The real, many-veiled answer to the question of just what goes through a great player’s mind as he stands at the center of hostile crowd-noise and lines up the free throw that will decide the game might well be: nothing at all.

[…]

It may well be that we spectators, who are not divinely gifted as athletes, are the only ones able truly to see, articulate, and animate the experience of the gift we are denied. And that those who receive and act out the gift of athletic genius must, perforce, be blind and dumb about it – and not because blindness and dumbness are the price of the gift, but because they are its essence.

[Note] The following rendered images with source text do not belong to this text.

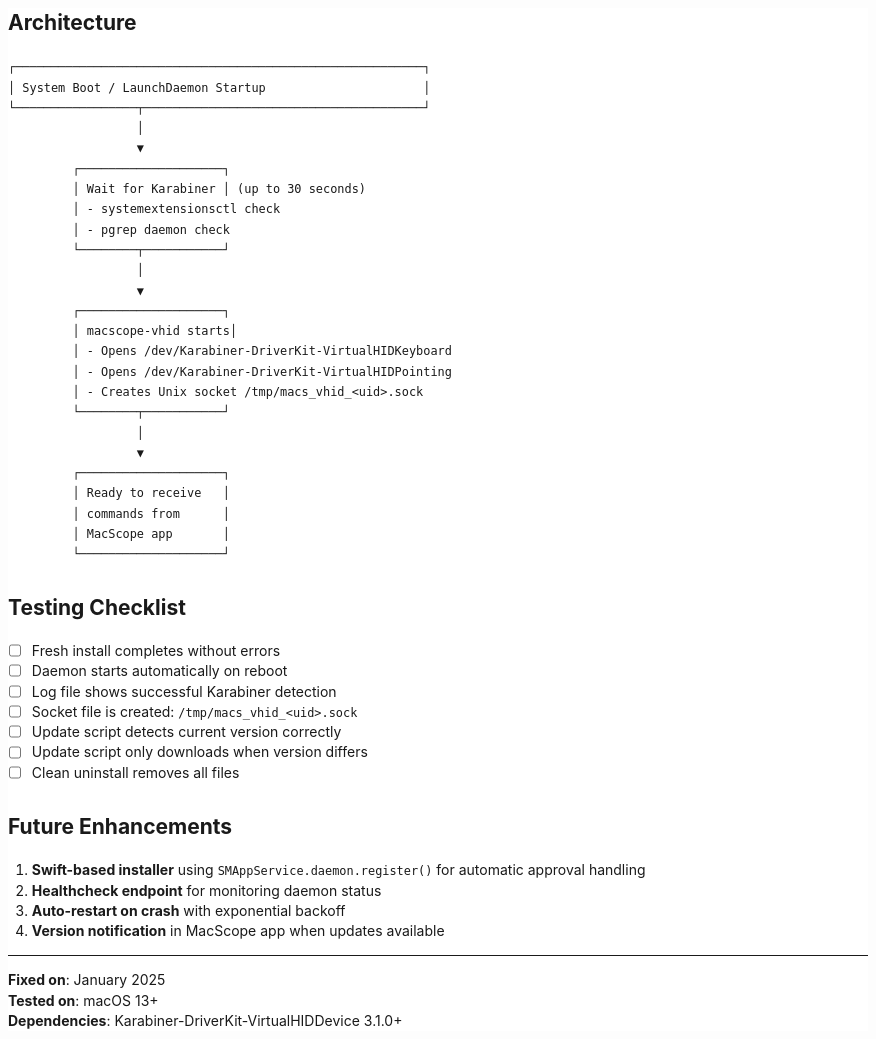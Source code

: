 ## Architecture

```
┌─────────────────────────────────────────────────────────┐
│ System Boot / LaunchDaemon Startup                      │
└─────────────────┬───────────────────────────────────────┘
                  │
                  ▼
         ┌────────────────────┐
         │ Wait for Karabiner │ (up to 30 seconds)
         │ - systemextensionsctl check
         │ - pgrep daemon check
         └────────┬───────────┘
                  │
                  ▼
         ┌────────────────────┐
         │ macscope-vhid starts│
         │ - Opens /dev/Karabiner-DriverKit-VirtualHIDKeyboard
         │ - Opens /dev/Karabiner-DriverKit-VirtualHIDPointing
         │ - Creates Unix socket /tmp/macs_vhid_<uid>.sock
         └────────┬───────────┘
                  │
                  ▼
         ┌────────────────────┐
         │ Ready to receive   │
         │ commands from      │
         │ MacScope app       │
         └────────────────────┘
```

## Testing Checklist

- [ ] Fresh install completes without errors
- [ ] Daemon starts automatically on reboot
- [ ] Log file shows successful Karabiner detection
- [ ] Socket file is created: `/tmp/macs_vhid_<uid>.sock`
- [ ] Update script detects current version correctly
- [ ] Update script only downloads when version differs
- [ ] Clean uninstall removes all files

## Future Enhancements

1. **Swift-based installer** using `SMAppService.daemon.register()` for automatic approval handling
2. **Healthcheck endpoint** for monitoring daemon status
3. **Auto-restart on crash** with exponential backoff
4. **Version notification** in MacScope app when updates available

---

**Fixed on**: January 2025  
**Tested on**: macOS 13+  
**Dependencies**: Karabiner-DriverKit-VirtualHIDDevice 3.1.0+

No doubt there are exceptions here – athletes that really can communicate the full feeling of performing on a bright stage – but those exceptions are rare enough that they really just prove the rule.

Even for the devoted sports fan, the post-game interview with the athlete still literally dripping sweat from their competitive conquest – how much more inside access could one get?! – is usually a supremely boring affair. What was just a thrilling victory is reduced to a lukewarm porridge-bowl of platitudes that inspires that most unlikely of actions: emphatically turning the TV off.

How interesting then, that so many athletes who so rarely hold our attention for those thirty-second spans then decide to write an entire book about these same sporting experiences. One would expect nothing other than unmitigated disaster if I, on the strength of my newfound experience reviewing Self-Help Books by Professional Athletes, negotiated myself a roster spot on even a minor league professional sports team. How else would one expect things to go, then, when a person boldly enters the industry of the written word on the basis of their ability to hit/throw/catch a ball? Why such vast numbers of professional athletes take time out of their astoundingly packed schedules to write books, and such bad books, remains a total mystery to me, even – especially – after I’ve just read so many of them.

That so many athletes decide add a strong moral dimension to their writing – telling the reader how life itself should be lived – mystifies me in even deeper ways. (Although here, at least, Tracy Austin escapes blame — she can’t yak about any subject other than the brutally mundane details of her own life.) What have these people done that has qualified them to stand behind a pulpit, to preach their own system of morals and values? The possessors of truly good lives in professional sports may be a very, very different group of people than the wildly successful people in professional sports. The wildly successful ones, of course, are the only ones able to secure book deals.

And so here it is: the sub-sub-genre of Self-Help Books by Professional Athletes. I must confess that, even as your dedicated reviewer, I skimmed through some serious portions of some of these books, eager to just reach the back cover already. I feel that I learned more, by example, about narcissism and other breeds of self-focused neurosis than I actually learned about improving my life.

Each of the athletes I’ve reviewed live daily lives of dedication, focus, and sacrifice that I, as a civilian, can hardly comprehend. Although the ultimate goal of their lives’ work may seem silly – winning games – I think it is worthwhile to admire them for their example of pursuing, wholeheartedly, total expertise in one fascinating corner of the world. These people, however, are not authors, a fact that no amount of ghostwriting seems to be able to change, an apparent truism that has yet to deter professional athletes from constantly trying to write books. It was a lot easier to admire them before I cracked the spine open and started to read.